Declaring dangerous goods
18 Mar 2008
ICHCA International is involved in the progress of a number of initiatives that are aimed at improving safety in ports.
It says that the shipment of packaged dangerous goods is a cause for concern, and an important change is due for decision at the International Maritime Organisation’s (IMO) Maritime Safety Committee in May.
The whole concept of the container in the transportation chain is “don’t open it, don’t look inside, just move it on”, says ICHCA. As far as packaged dangerous goods are concerned, the declaration or the marking can be wrong, or it can just not be declared in the first place. The question of what is in the container is, therefore, a big issue.
While the IMO’s International Maritime Dangerous Goods Code was first published in 1965, and it has had mandatory status for the past four years, the part dealing with shoreside training – of the people responsible for classification, packaging, declaration, documentation and container stuffing and marking – is only recommendatory.

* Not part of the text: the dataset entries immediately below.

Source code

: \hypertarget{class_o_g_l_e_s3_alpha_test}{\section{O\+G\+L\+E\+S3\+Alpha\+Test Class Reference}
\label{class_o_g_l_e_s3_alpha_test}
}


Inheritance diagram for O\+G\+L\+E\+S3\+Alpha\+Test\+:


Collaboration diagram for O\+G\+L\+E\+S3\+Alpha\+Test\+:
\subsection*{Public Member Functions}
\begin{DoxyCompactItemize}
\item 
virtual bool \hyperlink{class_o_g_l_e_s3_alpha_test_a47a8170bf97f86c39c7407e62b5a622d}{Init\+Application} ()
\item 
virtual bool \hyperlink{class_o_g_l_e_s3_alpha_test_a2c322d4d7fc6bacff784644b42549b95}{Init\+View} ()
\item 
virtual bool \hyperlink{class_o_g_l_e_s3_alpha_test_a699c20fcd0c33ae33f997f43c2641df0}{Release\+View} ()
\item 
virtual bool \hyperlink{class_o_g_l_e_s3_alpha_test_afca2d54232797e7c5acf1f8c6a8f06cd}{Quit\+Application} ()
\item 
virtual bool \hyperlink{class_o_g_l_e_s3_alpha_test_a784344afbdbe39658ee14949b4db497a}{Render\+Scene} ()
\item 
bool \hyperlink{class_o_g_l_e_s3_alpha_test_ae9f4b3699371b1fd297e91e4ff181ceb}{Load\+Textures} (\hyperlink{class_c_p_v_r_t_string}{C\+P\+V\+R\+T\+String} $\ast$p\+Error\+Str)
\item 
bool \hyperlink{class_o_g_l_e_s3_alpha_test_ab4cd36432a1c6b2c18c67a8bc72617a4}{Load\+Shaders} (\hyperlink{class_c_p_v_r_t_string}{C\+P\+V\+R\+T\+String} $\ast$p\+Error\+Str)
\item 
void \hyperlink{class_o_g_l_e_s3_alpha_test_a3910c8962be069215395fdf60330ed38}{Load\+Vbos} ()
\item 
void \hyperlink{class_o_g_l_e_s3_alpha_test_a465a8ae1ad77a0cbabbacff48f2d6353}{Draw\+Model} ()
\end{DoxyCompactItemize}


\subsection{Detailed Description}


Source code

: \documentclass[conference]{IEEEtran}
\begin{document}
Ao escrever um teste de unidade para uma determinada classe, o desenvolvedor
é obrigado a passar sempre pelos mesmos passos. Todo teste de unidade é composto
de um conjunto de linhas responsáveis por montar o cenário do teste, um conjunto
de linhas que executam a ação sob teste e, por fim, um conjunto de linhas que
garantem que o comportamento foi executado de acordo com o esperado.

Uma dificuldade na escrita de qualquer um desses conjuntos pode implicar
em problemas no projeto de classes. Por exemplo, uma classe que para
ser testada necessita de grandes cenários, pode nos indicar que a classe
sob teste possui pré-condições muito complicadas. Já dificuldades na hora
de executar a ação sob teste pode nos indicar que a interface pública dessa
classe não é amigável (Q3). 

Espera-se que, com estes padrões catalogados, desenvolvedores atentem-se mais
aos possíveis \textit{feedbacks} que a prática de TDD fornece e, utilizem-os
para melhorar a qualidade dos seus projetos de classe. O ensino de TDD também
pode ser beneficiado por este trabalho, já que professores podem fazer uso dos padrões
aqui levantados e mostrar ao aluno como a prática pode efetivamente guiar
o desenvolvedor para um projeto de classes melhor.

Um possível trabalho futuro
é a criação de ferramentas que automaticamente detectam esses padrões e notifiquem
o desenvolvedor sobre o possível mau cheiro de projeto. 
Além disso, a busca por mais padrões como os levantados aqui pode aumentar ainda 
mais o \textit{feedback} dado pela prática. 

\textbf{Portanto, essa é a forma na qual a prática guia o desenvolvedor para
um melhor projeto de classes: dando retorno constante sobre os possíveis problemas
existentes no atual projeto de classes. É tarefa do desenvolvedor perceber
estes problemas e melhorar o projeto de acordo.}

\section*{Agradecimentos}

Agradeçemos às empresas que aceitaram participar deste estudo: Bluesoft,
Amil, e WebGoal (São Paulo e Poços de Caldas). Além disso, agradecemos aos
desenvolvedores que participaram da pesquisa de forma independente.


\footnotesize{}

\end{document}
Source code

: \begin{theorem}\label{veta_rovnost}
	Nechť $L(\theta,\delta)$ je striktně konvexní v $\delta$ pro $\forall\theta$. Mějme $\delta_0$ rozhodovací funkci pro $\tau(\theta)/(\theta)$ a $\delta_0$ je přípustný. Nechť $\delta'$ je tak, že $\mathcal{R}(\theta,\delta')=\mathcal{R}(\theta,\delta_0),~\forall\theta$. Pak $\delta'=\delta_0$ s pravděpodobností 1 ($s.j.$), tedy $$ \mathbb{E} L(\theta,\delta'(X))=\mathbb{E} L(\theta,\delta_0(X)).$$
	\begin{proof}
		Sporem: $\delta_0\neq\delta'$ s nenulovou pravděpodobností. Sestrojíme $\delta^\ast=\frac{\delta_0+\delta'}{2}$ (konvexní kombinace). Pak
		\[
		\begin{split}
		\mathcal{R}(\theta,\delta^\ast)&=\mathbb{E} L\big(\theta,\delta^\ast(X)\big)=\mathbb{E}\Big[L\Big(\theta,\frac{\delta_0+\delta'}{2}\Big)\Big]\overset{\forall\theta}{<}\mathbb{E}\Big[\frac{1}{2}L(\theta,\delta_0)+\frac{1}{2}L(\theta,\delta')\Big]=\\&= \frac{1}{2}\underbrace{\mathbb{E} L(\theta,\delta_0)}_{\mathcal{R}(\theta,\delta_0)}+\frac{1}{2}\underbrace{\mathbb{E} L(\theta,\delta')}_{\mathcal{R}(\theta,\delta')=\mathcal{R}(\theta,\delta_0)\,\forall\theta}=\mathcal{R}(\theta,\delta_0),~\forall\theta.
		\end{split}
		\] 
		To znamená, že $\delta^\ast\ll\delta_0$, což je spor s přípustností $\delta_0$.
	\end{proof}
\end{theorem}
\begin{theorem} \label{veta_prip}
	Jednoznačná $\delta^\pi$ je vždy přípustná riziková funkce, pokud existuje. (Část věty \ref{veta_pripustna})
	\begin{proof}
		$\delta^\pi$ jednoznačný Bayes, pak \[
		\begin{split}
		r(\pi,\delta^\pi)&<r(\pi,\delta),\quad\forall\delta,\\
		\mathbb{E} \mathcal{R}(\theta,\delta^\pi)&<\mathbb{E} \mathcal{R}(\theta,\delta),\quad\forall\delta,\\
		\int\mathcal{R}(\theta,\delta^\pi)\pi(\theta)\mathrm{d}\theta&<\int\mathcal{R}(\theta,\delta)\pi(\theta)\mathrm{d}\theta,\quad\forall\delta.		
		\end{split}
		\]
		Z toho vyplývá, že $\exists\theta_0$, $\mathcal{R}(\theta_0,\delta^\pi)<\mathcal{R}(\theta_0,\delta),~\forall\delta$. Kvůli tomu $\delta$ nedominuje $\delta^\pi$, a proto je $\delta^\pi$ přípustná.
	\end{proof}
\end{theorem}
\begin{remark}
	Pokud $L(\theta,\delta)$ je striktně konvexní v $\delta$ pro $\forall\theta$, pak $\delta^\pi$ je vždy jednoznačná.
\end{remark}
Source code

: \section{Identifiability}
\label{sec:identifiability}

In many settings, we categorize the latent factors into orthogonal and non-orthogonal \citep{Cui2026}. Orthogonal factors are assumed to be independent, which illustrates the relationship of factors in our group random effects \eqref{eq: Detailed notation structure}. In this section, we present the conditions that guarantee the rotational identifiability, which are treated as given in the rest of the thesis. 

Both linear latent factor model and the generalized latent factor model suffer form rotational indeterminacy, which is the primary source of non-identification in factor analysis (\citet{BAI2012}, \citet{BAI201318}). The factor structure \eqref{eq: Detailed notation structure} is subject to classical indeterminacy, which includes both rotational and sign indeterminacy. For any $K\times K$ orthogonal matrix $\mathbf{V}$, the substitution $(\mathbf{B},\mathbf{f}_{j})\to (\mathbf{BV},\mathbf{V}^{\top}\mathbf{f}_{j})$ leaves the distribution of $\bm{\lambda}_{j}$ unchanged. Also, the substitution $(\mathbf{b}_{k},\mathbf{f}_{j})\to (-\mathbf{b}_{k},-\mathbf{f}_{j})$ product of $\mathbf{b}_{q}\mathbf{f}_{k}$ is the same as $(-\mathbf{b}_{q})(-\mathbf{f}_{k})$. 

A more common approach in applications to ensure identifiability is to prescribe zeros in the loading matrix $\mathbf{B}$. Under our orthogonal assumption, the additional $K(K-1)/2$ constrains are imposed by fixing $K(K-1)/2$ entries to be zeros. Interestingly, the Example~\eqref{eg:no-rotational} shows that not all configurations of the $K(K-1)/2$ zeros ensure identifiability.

ICHCA has strongly supported the UK delegation which proposed in the relevant IMO subcommittee making such training mandatory, as such a move would assist the many other international initiatives to improve dangerous goods movements by container, it says.
Safe lashing is another issue in which ICHCA has been taking a lead. It says the lashing process on board containerships is a major cause of injury among dock workers. A new international standard for the safe lashing of deck containers is being finalised for final adoption by the IMO during 2009.
This will result in lashing being taken into account at the design stage of containerships and also provide a standard to aim for on existing ships.
A review of the IMO’s Timber Deck Cargo Code is another area in which ICHCA is participating – this issue having been underlined by the Ice Princess very recently.